Amit: “Oh, King Charles III”
Our two papers shows that computer systems can successfully understand incomplete sentences, which means that natural interactions like this should be possible.
These findings are of key importance for making Alexa more accessible. People who have dementia find Alexa incredibly useful. They can set reminders, get involved in family mealtimes by choosing recipes, and access music more easily. If future systems can seamlessly recover when someone pauses unexpectedly, then people with dementia will be able to enjoy these benefits with minimal frustration.

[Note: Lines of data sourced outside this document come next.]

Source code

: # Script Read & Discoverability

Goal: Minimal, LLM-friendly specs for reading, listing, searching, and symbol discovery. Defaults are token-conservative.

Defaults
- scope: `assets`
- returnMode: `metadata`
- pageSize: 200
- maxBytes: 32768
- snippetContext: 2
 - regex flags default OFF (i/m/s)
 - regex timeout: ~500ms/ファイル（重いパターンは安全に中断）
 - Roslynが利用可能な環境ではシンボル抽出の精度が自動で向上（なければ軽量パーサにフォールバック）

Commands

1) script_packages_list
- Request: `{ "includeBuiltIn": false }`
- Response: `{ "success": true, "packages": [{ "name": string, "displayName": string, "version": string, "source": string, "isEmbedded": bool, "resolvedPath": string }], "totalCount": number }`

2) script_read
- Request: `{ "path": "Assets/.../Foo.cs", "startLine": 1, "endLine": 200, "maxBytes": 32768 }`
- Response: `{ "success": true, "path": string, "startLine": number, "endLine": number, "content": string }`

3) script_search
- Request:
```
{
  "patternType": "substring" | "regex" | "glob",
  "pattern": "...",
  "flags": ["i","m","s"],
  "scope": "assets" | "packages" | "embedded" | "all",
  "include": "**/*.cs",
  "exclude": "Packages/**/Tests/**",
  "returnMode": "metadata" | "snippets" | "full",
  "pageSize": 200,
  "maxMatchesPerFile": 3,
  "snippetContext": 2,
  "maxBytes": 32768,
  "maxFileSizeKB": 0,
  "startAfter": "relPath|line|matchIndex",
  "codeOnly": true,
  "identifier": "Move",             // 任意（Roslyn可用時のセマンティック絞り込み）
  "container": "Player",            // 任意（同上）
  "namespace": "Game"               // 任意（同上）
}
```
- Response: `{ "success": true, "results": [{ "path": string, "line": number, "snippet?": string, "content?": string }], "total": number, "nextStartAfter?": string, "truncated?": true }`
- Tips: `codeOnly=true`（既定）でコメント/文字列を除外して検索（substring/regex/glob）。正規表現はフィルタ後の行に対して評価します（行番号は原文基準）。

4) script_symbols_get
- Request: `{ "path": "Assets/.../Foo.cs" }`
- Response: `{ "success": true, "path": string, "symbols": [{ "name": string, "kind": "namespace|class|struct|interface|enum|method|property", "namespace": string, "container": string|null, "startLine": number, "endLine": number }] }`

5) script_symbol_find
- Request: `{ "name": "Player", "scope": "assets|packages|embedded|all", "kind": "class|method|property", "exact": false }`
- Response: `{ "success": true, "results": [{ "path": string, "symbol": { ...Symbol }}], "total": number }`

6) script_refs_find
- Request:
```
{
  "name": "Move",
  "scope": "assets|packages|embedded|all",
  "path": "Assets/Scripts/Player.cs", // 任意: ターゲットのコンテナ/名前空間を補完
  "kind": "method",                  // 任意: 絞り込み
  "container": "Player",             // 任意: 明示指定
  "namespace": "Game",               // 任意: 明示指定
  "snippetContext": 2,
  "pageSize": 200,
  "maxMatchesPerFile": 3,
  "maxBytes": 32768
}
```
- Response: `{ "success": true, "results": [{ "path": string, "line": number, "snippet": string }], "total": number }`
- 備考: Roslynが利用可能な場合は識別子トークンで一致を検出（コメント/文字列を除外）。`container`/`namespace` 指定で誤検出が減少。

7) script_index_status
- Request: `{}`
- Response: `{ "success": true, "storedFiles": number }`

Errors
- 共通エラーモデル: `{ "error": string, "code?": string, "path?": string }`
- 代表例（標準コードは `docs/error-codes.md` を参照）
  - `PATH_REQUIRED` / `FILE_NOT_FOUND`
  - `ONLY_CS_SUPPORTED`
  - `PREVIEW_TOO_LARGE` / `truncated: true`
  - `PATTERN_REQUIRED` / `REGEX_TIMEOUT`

Our work also confirms that it is possible to correct speech recognition errors through natural interactions. We all mispronounce words (as when asking the weather in Llanfairpwllgwyngyll), but mispronunciations are particularly common among people with speech impairments, muscular dystrophy, early-stage motor neurone disease, and even hearing impairments.
Similarly, it is difficult to hear a word mid-utterance when a dog barks. We show that future voice assistants can identify and clarify misheard words through natural interaction, improving the user experience for people with non-standard speech. This also improves voice agents’ robustness to noisy environments, such as family homes and public spaces.
We hope that releasing our corpora will inspire other researchers to work on this problem too, improving the natural interactivity and accessibility of future voice assistants.